Environnement: nos cinq articles les plus lus de 2018

En 2018, les groupes environnementaux ont sonné l'alarme quant aux signaux toujours plus inquiétants du réchauffement climatique. 
Photo: Philippe Lopez Agence France-Presse En 2018, les groupes environnementaux ont sonné l'alarme quant aux signaux toujours plus inquiétants du réchauffement climatique. 

Que faire pour éviter l’impasse climatique? Alors que la transformation du climat s’accélère, c’est la recherche de solution qui a animé les lecteurs du Devoir. Palmarès.

5e position : Manger moins de viande pour lutter contre les changements climatiques ?
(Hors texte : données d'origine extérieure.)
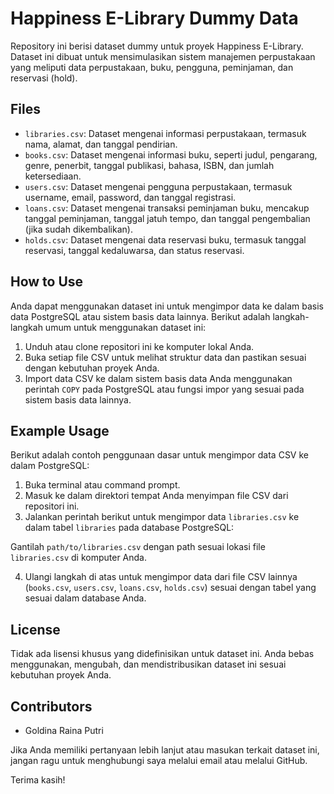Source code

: # Happiness E-Library Dummy Data

Repository ini berisi dataset dummy untuk proyek Happiness E-Library. Dataset ini dibuat untuk mensimulasikan sistem manajemen perpustakaan yang meliputi data perpustakaan, buku, pengguna, peminjaman, dan reservasi (hold).

## Files

- `libraries.csv`: Dataset mengenai informasi perpustakaan, termasuk nama, alamat, dan tanggal pendirian.
- `books.csv`: Dataset mengenai informasi buku, seperti judul, pengarang, genre, penerbit, tanggal publikasi, bahasa, ISBN, dan jumlah ketersediaan.
- `users.csv`: Dataset mengenai pengguna perpustakaan, termasuk username, email, password, dan tanggal registrasi.
- `loans.csv`: Dataset mengenai transaksi peminjaman buku, mencakup tanggal peminjaman, tanggal jatuh tempo, dan tanggal pengembalian (jika sudah dikembalikan).
- `holds.csv`: Dataset mengenai data reservasi buku, termasuk tanggal reservasi, tanggal kedaluwarsa, dan status reservasi.

## How to Use

Anda dapat menggunakan dataset ini untuk mengimpor data ke dalam basis data PostgreSQL atau sistem basis data lainnya. Berikut adalah langkah-langkah umum untuk menggunakan dataset ini:

1. Unduh atau clone repositori ini ke komputer lokal Anda.
2. Buka setiap file CSV untuk melihat struktur data dan pastikan sesuai dengan kebutuhan proyek Anda.
3. Import data CSV ke dalam sistem basis data Anda menggunakan perintah `COPY` pada PostgreSQL atau fungsi impor yang sesuai pada sistem basis data lainnya.

## Example Usage

Berikut adalah contoh penggunaan dasar untuk mengimpor data CSV ke dalam PostgreSQL:

1. Buka terminal atau command prompt.
2. Masuk ke dalam direktori tempat Anda menyimpan file CSV dari repositori ini.
3. Jalankan perintah berikut untuk mengimpor data `libraries.csv` ke dalam tabel `libraries` pada database PostgreSQL:


Gantilah `path/to/libraries.csv` dengan path sesuai lokasi file `libraries.csv` di komputer Anda.

4. Ulangi langkah di atas untuk mengimpor data dari file CSV lainnya (`books.csv`, `users.csv`, `loans.csv`, `holds.csv`) sesuai dengan tabel yang sesuai dalam database Anda.

## License

Tidak ada lisensi khusus yang didefinisikan untuk dataset ini. Anda bebas menggunakan, mengubah, dan mendistribusikan dataset ini sesuai kebutuhan proyek Anda.

## Contributors

- Goldina Raina Putri

Jika Anda memiliki pertanyaan lebih lanjut atau masukan terkait dataset ini, jangan ragu untuk menghubungi saya melalui email atau melalui GitHub.

Terima kasih!



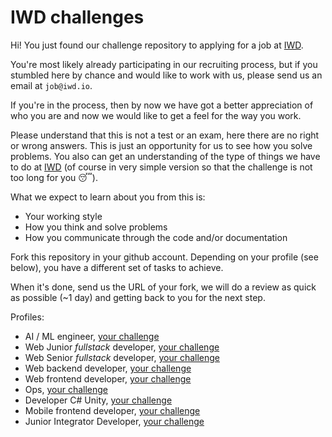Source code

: # IWD challenges

Hi! You just found our challenge repository to applying for a job at [IWD](https://iwd.io/).

You're most likely already participating in our recruiting process, but if you stumbled here by chance and would like to work with us, please send us an email at `job@iwd.io`.

If you're in the process, then by now we have got a better appreciation of who you are and now we would like to get a feel for the way you work.

Please understand that this is not a test or an exam, here there are no right or wrong answers. This is just an opportunity for us to see how you solve problems. You also can get an understanding of the type of things we have to do at [IWD](https://iwd.io/) (of course in very simple version so that the challenge is not too long for you 😴).

What we expect to learn about you from this is:

- Your working style
- How you think and solve problems
- How you communicate through the code and/or documentation

Fork this repository in your github account. Depending on your profile (see
below), you have a different set of tasks to achieve.

When it's done, send us the URL of your fork, we will do a review as quick as
possible (~1 day) and getting back to you for the next step.

Profiles:

- AI / ML engineer, [your challenge](AI)
- Web Junior _fullstack_ developer, [your challenge](fullstack/junior)
- Web Senior _fullstack_ developer, [your challenge](fullstack/senior)
- Web backend developer, [your challenge](backend)
- Web frontend developer, [your challenge](frontend)
- Ops, [your challenge](ops)
- Developer C# Unity, [your challenge](3D/fixture-challenge)
- Mobile frontend developer, [your challenge](mobile/frontend)
- Junior Integrator Developer, [your challenge](integrator/junior)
La lutte contre les changements climatiques passe par notre estomac. La production mondiale de viande ne cesse d’augmenter depuis des années, mais c’est le contraire qui doit arriver si on veut réduire nos émissions de gaz à effet de serre, plaident des chercheurs qui ont examiné le système agricole mondial.

4e position : Le Canada, champion de la production de déchets dans le monde

Triste titre pour les Canadiens — et par ricochet, les Québécois – : ils détiennent le titre peu enviable de champions mondiaux de la production de déchets, avec l’équivalent de près d’une tonne par habitant... Sans parler de leur mauvaise gestion, qui empoisonne l’environnement à petit feu.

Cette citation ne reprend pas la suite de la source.